The Mohawk Mothers had previously submitted a claim to the federal court looking to represent themselves without a lawyer and as a group.
“That’s what they don’t understand about us, they said they only want one person to speak in the court, that was what we were fighting, we said ‘no, that’s not the way we do things, we have to do it the way of the clan. We have to take it to the people and then they decide what can be said at the court,’” said Kahentinetha.
They decided to submit a claim to the Superior Court of Quebec, which didn’t have the requirement. They’re working with academics and community members to assemble their evidence, some of their allegations lack concrete proof.
Lawyer Alan Stein has represented victims of Cameron and their families since the 1960s.
“I inherited these files from my father when I joined the firm after 1963,” said Stein. “In our cases, all the former patients and families of Dr Cameron were used as guinea pigs, and that was funded by the Canadian government,” said Stein.
He is currently representing the victims’ families in a court case underway at the Superior Court against the federal government and McGill, among others.
He says the mothers may have a case.
“Yes, yes, and some of our, even some of our families are indigenous, are native families, whom we’re representing,” said Stein.

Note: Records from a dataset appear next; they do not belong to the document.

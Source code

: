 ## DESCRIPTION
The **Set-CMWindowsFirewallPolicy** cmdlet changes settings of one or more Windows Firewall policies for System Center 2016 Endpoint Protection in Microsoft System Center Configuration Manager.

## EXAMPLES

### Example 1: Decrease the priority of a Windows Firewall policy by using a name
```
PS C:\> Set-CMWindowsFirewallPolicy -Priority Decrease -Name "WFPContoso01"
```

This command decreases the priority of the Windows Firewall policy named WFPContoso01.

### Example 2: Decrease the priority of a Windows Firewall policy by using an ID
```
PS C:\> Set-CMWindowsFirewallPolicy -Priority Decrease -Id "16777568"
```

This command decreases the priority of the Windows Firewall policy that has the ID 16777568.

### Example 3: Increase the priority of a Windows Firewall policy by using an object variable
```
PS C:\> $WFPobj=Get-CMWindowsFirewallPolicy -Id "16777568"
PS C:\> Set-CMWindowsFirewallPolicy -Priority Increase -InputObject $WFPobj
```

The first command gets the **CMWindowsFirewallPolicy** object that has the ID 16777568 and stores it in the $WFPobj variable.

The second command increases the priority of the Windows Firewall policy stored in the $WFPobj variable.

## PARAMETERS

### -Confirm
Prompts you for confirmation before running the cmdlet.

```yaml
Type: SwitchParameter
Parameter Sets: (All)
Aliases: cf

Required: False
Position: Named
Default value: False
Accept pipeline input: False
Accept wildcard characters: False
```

He could not confirm that Indigenous orphans were part of the experiments nor the presence of clandestine burials on the grounds.
“Now I might not be representing their families, but we have information that some of the Indigenous or Native patients of Dr Cameron were minors under the age of 21. We’ve even been told that some of them were orphans, but I’m not so sure about that,” said Stein.
“Whether or not they were buried on the grounds of the Allen Memorial Hospital or the Royal Victoria Hospital, we have no proof of.”
The Mohawk Mothers say this court case is part of their broader mission to hold the Canadian government accountable.
“Sorry doesn’t bring our children back. Sorry doesn’t change what has been done. So we need to hold them accountable, and so they don’t get in the way of finding our children. So this is just a start,” said Kwetiio.
The Mohawk Council of Kahnawà:ke is not involved in the Mohawk Mothers’ court case and didn’t provide a comment.